Recorded data
══════════

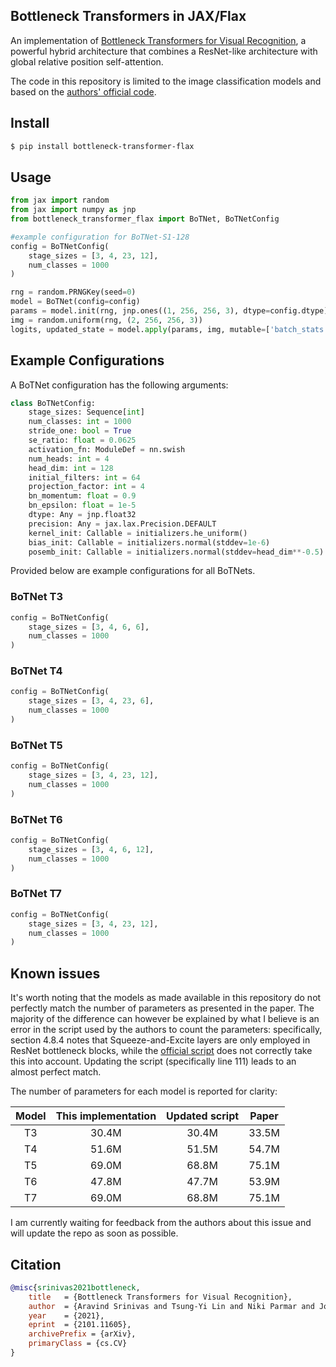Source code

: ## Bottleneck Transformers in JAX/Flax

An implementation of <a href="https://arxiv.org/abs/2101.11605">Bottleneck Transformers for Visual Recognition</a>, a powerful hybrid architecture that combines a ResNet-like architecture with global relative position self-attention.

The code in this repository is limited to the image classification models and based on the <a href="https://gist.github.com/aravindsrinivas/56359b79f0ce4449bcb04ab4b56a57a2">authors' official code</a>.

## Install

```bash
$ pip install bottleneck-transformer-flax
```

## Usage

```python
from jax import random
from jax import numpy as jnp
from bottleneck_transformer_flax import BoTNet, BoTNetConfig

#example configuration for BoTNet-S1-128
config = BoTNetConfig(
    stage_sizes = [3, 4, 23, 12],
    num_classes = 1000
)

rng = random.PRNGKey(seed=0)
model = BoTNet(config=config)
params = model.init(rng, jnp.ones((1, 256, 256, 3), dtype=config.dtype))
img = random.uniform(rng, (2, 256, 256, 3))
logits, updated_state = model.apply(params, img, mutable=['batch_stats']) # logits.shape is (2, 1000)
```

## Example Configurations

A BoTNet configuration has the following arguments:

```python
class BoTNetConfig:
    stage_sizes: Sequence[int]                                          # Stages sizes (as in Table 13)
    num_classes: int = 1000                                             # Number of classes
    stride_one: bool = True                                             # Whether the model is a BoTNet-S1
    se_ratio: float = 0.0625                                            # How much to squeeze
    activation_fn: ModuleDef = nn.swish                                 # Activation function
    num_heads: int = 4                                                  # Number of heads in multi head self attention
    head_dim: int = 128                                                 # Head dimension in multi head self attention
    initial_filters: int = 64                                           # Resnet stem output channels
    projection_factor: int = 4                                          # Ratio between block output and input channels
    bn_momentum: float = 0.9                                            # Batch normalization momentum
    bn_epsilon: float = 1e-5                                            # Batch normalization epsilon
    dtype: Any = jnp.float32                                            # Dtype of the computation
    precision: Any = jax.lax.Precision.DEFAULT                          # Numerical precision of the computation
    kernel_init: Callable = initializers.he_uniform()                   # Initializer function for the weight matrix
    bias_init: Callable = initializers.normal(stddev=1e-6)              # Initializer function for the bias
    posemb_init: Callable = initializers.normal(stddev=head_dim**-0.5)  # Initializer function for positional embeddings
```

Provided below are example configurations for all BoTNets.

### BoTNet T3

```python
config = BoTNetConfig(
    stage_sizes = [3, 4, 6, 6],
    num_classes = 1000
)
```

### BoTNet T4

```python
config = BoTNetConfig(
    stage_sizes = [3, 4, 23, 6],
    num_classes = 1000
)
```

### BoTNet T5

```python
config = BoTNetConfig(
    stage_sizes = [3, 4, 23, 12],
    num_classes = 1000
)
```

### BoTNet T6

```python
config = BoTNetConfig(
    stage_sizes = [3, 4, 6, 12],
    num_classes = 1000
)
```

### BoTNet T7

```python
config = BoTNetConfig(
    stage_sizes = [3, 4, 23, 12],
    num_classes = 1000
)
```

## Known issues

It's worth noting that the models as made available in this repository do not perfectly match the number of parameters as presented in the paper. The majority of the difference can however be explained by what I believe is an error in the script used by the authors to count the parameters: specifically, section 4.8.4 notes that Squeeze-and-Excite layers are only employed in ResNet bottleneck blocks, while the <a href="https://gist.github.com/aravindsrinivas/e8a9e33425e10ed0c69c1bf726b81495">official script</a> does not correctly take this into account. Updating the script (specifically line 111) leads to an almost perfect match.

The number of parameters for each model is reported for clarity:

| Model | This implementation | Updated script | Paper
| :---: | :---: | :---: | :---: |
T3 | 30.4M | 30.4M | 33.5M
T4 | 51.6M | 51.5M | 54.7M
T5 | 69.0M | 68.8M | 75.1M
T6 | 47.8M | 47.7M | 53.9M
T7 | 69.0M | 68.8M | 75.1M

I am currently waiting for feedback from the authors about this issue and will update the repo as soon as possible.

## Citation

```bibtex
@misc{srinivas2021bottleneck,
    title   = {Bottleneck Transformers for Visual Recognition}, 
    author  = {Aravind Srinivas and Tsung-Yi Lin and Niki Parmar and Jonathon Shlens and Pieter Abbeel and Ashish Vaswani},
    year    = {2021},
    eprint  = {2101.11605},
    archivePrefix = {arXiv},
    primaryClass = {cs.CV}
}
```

══════════

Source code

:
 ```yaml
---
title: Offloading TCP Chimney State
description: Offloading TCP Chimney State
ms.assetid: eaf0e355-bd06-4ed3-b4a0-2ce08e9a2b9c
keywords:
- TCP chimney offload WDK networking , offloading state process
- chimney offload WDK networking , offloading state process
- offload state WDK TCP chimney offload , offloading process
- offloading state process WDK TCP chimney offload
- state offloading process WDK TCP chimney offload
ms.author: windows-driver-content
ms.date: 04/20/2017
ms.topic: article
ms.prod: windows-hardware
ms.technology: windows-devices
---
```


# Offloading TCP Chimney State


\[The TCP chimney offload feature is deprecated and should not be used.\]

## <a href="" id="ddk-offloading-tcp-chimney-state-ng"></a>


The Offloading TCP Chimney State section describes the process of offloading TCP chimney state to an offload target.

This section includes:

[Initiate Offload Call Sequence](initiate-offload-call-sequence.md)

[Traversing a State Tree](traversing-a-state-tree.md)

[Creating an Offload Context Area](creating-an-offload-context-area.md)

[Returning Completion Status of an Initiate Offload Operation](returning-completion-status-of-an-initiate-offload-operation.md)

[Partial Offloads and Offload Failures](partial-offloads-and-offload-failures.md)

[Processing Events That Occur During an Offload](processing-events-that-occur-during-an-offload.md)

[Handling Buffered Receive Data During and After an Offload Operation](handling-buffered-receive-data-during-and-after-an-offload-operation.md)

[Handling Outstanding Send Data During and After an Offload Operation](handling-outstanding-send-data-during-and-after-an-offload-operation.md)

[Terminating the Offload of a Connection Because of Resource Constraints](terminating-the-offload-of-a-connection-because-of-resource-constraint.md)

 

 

══════════

[PROBLEM]:
Reproduce, character for character, only the lines of the preceding data that start at the line with "[Handling Buffered Receive" and end at the line with "[Terminating the Offload", both included.

[WRITTEN SOLUTION]:
[Handling Buffered Receive Data During and After an Offload Operation](handling-buffered-receive-data-during-and-after-an-offload-operation.md)

[Handling Outstanding Send Data During and After an Offload Operation](handling-outstanding-send-data-during-and-after-an-offload-operation.md)

[Terminating the Offload of a Connection Because of Resource Constraints](terminating-the-offload-of-a-connection-because-of-resource-constraint.md)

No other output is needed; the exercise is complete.